Narendra Modi challenges Congress to fight elections in the name of ‘Bofors-accused’ Rajiv Gandhi
The prime minister said he would wait to see if the Congress and other Opposition parties accept his challenge.
Prime Minister Narendra Modi on Monday challenged the Congress to fight the Lok Sabha elections in the name of “Bofors accused” former Prime Minister Rajiv Gandhi.
The statement comes days after Modi said that Rajiv Gandhi had died a corrupt person. The prime minister was purportedly referring to the Bofors scam, in which Gandhi was implicated. Rajiv Gandhi was assassinated in 1991 in Sriperumbudur near Chennai.
Modi has faced criticism since Saturday for the remark. The Congress approached the Election Commission of India on Sunday, demanding action against the prime minister for allegedly violating the Model Code of Conduct.
Modi said tt a rally in Chaibasa town in West Singhbhum district in Jharkhand that his statement about Rajiv Gandhi had drawn reaction from several Opposition leaders, so much so that they were only short of crying.

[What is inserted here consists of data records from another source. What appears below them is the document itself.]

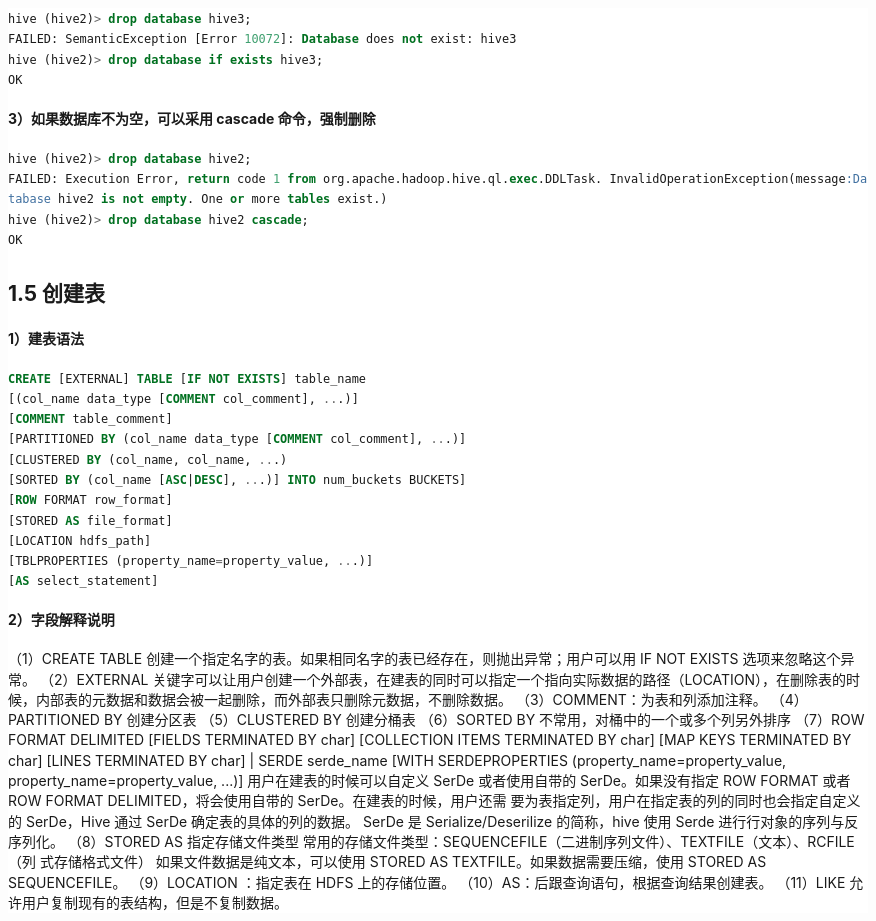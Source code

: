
 ```sql
hive (hive2)> drop database hive3;
FAILED: SemanticException [Error 10072]: Database does not exist: hive3
hive (hive2)> drop database if exists hive3;
OK
```
#### 3）如果数据库不为空，可以采用 cascade 命令，强制删除
```sql
hive (hive2)> drop database hive2;
FAILED: Execution Error, return code 1 from org.apache.hadoop.hive.ql.exec.DDLTask. InvalidOperationException(message:Database hive2 is not empty. One or more tables exist.)
hive (hive2)> drop database hive2 cascade;
OK
```
## 1.5 创建表
#### 1）建表语法
```sql
CREATE [EXTERNAL] TABLE [IF NOT EXISTS] table_name
[(col_name data_type [COMMENT col_comment], ...)] 
[COMMENT table_comment]
[PARTITIONED BY (col_name data_type [COMMENT col_comment], ...)] 
[CLUSTERED BY (col_name, col_name, ...)
[SORTED BY (col_name [ASC|DESC], ...)] INTO num_buckets BUCKETS] 
[ROW FORMAT row_format]
[STORED AS file_format] 
[LOCATION hdfs_path]
[TBLPROPERTIES (property_name=property_value, ...)] 
[AS select_statement]
```
#### 2）字段解释说明
（1）CREATE TABLE  创建一个指定名字的表。如果相同名字的表已经存在，则抛出异常；用户可以用 IF NOT EXISTS  选项来忽略这个异常。
（2）EXTERNAL 关键字可以让用户创建一个外部表，在建表的同时可以指定一个指向实际数据的路径（LOCATION），在删除表的时候，内部表的元数据和数据会被一起删除，而外部表只删除元数据，不删除数据。
（3）COMMENT：为表和列添加注释。
（4）PARTITIONED BY 创建分区表
（5）CLUSTERED BY 创建分桶表
（6）SORTED BY 不常用，对桶中的一个或多个列另外排序
（7）ROW FORMAT DELIMITED [FIELDS TERMINATED BY char] [COLLECTION ITEMS TERMINATED BY char] [MAP KEYS TERMINATED BY char] [LINES TERMINATED BY char]
|   SERDE   serde_name   [WITH   SERDEPROPERTIES   (property_name=property_value, property_name=property_value, ...)]
用户在建表的时候可以自定义 SerDe  或者使用自带的 SerDe。如果没有指定 ROW FORMAT 或者 ROW FORMAT DELIMITED，将会使用自带的 SerDe。在建表的时候，用户还需 要为表指定列，用户在指定表的列的同时也会指定自定义的 SerDe，Hive 通过 SerDe 确定表的具体的列的数据。
SerDe 是 Serialize/Deserilize 的简称，hive 使用 Serde 进行行对象的序列与反序列化。
（8）STORED AS 指定存储文件类型 常用的存储文件类型：SEQUENCEFILE（二进制序列文件）、TEXTFILE（文本）、RCFILE（列
式存储格式文件）
如果文件数据是纯文本，可以使用 STORED AS TEXTFILE。如果数据需要压缩，使用 STORED AS SEQUENCEFILE。
（9）LOCATION  ：指定表在 HDFS 上的存储位置。
（10）AS：后跟查询语句，根据查询结果创建表。
（11）LIKE 允许用户复制现有的表结构，但是不复制数据。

“The youth of the 21st century should be aware of the family who had looted the country in the previous century,” Modi said. “I challenge the ‘naamdaar’ [dynasts] and their associates to enter the poll fray by contesting in the name of the Bofors-accused former prime minister.”
He challenged the Congress to contest the elections in Delhi, Bhopal and Punjab on the topic of Rajiv Gandhi’s honour. “This is my challenge...Do not try to hide your faces and run away,” he said. “I will wait and see if the Congress and other Opposition parties will accept this challenge or not.”
The Bofors scandal had caused a massive political maelstrom and led to the fall of the Rajiv Gandhi government in 1989 as questions were raised about alleged payment of kickbacks in the procurement of Howitzer artillery guns. The Indian government had signed a $1.4-billion defence deal with Swedish arms manufacturer Bofors for 410 field howitzer guns and a supply contract in March 1986.